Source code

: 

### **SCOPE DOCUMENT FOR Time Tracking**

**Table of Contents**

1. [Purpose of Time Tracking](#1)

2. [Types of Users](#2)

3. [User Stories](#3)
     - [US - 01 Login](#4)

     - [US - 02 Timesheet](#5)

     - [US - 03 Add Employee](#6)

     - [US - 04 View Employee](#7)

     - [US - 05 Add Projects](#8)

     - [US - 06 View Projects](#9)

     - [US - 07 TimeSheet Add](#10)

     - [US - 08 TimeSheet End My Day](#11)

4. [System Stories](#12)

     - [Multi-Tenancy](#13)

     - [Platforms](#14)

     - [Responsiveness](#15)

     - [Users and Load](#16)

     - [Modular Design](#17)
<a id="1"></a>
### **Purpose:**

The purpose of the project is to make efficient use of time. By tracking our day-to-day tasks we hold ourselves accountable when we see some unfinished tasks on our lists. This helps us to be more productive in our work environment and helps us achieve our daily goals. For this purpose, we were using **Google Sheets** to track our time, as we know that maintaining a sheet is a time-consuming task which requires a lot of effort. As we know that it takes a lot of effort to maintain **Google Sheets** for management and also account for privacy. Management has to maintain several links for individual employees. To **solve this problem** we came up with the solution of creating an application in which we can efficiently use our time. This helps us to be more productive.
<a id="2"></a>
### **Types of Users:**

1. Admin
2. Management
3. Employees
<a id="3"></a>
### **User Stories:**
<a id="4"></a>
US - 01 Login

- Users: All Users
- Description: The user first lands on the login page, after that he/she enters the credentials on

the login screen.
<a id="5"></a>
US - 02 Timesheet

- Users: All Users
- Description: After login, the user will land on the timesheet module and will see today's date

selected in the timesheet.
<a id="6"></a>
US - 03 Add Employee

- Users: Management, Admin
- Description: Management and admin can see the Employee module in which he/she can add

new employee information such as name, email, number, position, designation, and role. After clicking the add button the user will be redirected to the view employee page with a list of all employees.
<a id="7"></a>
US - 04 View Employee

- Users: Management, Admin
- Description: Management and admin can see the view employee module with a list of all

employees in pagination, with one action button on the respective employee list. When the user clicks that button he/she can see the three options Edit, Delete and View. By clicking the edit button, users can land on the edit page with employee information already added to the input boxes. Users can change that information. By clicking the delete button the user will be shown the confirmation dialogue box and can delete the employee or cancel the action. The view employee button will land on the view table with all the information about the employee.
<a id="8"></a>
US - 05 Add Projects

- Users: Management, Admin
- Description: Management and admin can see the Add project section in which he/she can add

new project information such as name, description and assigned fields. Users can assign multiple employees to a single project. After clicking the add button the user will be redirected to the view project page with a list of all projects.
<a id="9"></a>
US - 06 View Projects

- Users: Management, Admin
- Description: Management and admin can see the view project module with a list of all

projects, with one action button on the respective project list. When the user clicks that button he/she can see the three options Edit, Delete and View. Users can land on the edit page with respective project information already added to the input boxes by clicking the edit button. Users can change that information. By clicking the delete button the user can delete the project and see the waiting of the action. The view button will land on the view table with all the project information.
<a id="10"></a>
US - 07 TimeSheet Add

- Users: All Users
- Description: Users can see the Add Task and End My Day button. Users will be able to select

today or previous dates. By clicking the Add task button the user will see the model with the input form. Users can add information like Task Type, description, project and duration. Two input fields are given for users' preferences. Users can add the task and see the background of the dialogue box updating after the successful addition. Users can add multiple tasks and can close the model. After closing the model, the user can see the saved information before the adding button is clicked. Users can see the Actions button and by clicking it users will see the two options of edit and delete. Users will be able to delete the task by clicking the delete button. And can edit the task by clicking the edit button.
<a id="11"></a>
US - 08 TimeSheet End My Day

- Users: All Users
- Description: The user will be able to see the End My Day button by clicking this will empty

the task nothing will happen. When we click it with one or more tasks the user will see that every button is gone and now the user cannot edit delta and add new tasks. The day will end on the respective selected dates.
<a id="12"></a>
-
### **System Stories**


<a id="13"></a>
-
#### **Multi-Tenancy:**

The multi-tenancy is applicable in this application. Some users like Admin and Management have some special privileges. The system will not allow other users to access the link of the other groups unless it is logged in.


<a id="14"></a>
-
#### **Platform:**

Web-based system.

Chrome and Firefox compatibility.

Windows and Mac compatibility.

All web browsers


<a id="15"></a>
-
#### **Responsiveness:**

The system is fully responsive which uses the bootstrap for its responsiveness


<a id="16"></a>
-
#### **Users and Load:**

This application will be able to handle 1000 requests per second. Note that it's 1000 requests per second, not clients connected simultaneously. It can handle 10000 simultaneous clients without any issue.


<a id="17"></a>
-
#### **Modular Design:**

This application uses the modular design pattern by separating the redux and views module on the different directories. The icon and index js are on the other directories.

=-=-=

Please go over the data above and copy each line with "page" in it.

- Description: The user first lands on the login page, after that he/she enters the credentials on
new employee information such as name, email, number, position, designation, and role. After clicking the add button the user will be redirected to the view employee page with a list of all employees.
employees in pagination, with one action button on the respective employee list. When the user clicks that button he/she can see the three options Edit, Delete and View. By clicking the edit button, users can land on the edit page with employee information already added to the input boxes. Users can change that information. By clicking the delete button the user will be shown the confirmation dialogue box and can delete the employee or cancel the action. The view employee button will land on the view table with all the information about the employee.
new project information such as name, description and assigned fields. Users can assign multiple employees to a single project. After clicking the add button the user will be redirected to the view project page with a list of all projects.
projects, with one action button on the respective project list. When the user clicks that button he/she can see the three options Edit, Delete and View. Users can land on the edit page with respective project information already added to the input boxes by clicking the edit button. Users can change that information. By clicking the delete button the user can delete the project and see the waiting of the action. The view button will land on the view table with all the project information.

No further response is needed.